Task objective – All of the data below should be printed again word for word, pictures excluded.

Source records –

Segment Open

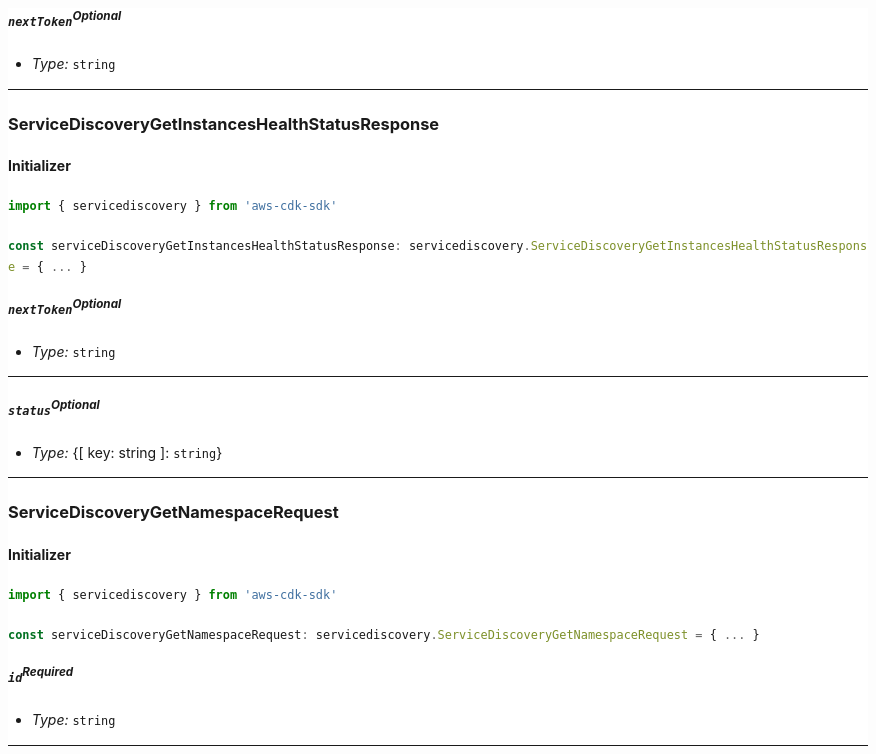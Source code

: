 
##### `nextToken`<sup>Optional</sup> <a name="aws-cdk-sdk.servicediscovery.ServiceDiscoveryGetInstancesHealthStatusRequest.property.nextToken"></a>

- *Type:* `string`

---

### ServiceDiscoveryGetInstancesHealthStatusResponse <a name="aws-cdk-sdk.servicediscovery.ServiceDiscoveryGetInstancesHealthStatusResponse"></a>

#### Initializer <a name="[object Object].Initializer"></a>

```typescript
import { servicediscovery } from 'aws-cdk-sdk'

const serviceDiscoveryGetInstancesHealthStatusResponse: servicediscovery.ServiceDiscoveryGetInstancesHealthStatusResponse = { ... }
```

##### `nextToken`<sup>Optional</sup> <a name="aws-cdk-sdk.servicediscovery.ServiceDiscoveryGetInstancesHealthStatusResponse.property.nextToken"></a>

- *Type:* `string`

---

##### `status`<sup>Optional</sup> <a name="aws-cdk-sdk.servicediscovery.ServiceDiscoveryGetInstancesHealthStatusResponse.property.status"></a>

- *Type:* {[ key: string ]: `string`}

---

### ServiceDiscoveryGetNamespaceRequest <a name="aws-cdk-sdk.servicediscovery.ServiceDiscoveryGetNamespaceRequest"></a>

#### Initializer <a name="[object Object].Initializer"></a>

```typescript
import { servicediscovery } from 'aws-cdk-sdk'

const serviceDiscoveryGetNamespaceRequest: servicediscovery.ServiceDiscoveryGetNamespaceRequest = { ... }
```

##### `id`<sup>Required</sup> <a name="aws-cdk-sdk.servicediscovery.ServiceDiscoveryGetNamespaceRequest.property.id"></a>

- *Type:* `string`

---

Segment Closed

Final answer –
Source code

: 
##### `nextToken`<sup>Optional</sup> <a name="aws-cdk-sdk.servicediscovery.ServiceDiscoveryGetInstancesHealthStatusRequest.property.nextToken"></a>

- *Type:* `string`

---

### ServiceDiscoveryGetInstancesHealthStatusResponse <a name="aws-cdk-sdk.servicediscovery.ServiceDiscoveryGetInstancesHealthStatusResponse"></a>

#### Initializer <a name="[object Object].Initializer"></a>

```typescript
import { servicediscovery } from 'aws-cdk-sdk'

const serviceDiscoveryGetInstancesHealthStatusResponse: servicediscovery.ServiceDiscoveryGetInstancesHealthStatusResponse = { ... }
```

##### `nextToken`<sup>Optional</sup> <a name="aws-cdk-sdk.servicediscovery.ServiceDiscoveryGetInstancesHealthStatusResponse.property.nextToken"></a>

- *Type:* `string`

---

##### `status`<sup>Optional</sup> <a name="aws-cdk-sdk.servicediscovery.ServiceDiscoveryGetInstancesHealthStatusResponse.property.status"></a>

- *Type:* {[ key: string ]: `string`}

---

### ServiceDiscoveryGetNamespaceRequest <a name="aws-cdk-sdk.servicediscovery.ServiceDiscoveryGetNamespaceRequest"></a>

#### Initializer <a name="[object Object].Initializer"></a>

```typescript
import { servicediscovery } from 'aws-cdk-sdk'

const serviceDiscoveryGetNamespaceRequest: servicediscovery.ServiceDiscoveryGetNamespaceRequest = { ... }
```

##### `id`<sup>Required</sup> <a name="aws-cdk-sdk.servicediscovery.ServiceDiscoveryGetNamespaceRequest.property.id"></a>

- *Type:* `string`

---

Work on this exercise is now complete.